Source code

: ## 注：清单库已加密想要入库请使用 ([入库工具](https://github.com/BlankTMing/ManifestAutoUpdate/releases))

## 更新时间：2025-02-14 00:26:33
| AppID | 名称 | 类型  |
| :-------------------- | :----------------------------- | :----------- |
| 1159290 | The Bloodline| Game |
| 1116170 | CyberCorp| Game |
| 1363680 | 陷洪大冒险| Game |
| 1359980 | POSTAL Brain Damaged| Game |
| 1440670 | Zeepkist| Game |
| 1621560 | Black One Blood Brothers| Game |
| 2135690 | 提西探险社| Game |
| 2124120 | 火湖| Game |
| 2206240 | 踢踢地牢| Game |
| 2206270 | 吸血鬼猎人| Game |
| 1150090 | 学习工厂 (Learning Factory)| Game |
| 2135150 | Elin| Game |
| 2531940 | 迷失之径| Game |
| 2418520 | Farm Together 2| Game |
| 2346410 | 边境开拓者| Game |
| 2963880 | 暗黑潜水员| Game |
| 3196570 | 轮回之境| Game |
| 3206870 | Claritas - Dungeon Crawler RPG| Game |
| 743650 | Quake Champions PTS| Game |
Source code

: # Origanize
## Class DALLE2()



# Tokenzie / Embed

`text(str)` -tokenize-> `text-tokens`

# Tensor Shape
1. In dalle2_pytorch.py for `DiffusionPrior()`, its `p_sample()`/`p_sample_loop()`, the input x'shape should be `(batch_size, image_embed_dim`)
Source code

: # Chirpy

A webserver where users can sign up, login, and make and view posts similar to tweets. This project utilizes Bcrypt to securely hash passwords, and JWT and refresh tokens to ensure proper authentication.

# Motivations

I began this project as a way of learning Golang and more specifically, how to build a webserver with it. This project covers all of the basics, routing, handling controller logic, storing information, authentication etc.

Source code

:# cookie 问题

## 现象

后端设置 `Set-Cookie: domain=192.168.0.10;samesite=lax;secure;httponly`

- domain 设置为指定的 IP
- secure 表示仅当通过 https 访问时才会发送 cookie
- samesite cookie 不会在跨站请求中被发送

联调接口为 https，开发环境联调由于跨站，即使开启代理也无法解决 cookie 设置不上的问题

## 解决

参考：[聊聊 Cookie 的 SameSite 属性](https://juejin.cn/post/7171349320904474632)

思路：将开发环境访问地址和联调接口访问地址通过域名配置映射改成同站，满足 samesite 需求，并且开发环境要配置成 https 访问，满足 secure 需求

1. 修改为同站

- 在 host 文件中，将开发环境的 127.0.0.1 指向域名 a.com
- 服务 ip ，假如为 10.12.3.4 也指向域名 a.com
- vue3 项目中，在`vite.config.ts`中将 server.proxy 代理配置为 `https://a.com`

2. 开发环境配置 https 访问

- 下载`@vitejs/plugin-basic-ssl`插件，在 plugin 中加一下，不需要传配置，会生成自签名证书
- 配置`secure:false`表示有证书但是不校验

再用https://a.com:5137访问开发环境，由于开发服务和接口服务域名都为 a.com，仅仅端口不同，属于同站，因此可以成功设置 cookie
---
YOUR OBJECTIVE – Write out only the lines from the very start of the entries above to the line that includes "- samesite cookie 不会在跨站请求中被发送", both ends included, each one unchanged.

EXPECTED ANSWER –
Source code

: ## 注：清单库已加密想要入库请使用 ([入库工具](https://github.com/BlankTMing/ManifestAutoUpdate/releases))

## 更新时间：2025-02-14 00:26:33
| AppID | 名称 | 类型  |
| :-------------------- | :----------------------------- | :----------- |
| 1159290 | The Bloodline| Game |
| 1116170 | CyberCorp| Game |
| 1363680 | 陷洪大冒险| Game |
| 1359980 | POSTAL Brain Damaged| Game |
| 1440670 | Zeepkist| Game |
| 1621560 | Black One Blood Brothers| Game |
| 2135690 | 提西探险社| Game |
| 2124120 | 火湖| Game |
| 2206240 | 踢踢地牢| Game |
| 2206270 | 吸血鬼猎人| Game |
| 1150090 | 学习工厂 (Learning Factory)| Game |
| 2135150 | Elin| Game |
| 2531940 | 迷失之径| Game |
| 2418520 | Farm Together 2| Game |
| 2346410 | 边境开拓者| Game |
| 2963880 | 暗黑潜水员| Game |
| 3196570 | 轮回之境| Game |
| 3206870 | Claritas - Dungeon Crawler RPG| Game |
| 743650 | Quake Champions PTS| Game |
Source code

: # Origanize
## Class DALLE2()



# Tokenzie / Embed

`text(str)` -tokenize-> `text-tokens`

# Tensor Shape
1. In dalle2_pytorch.py for `DiffusionPrior()`, its `p_sample()`/`p_sample_loop()`, the input x'shape should be `(batch_size, image_embed_dim`)
Source code

: # Chirpy

A webserver where users can sign up, login, and make and view posts similar to tweets. This project utilizes Bcrypt to securely hash passwords, and JWT and refresh tokens to ensure proper authentication.

# Motivations

I began this project as a way of learning Golang and more specifically, how to build a webserver with it. This project covers all of the basics, routing, handling controller logic, storing information, authentication etc.

Source code

:# cookie 问题

## 现象

后端设置 `Set-Cookie: domain=192.168.0.10;samesite=lax;secure;httponly`

- domain 设置为指定的 IP
- secure 表示仅当通过 https 访问时才会发送 cookie
- samesite cookie 不会在跨站请求中被发送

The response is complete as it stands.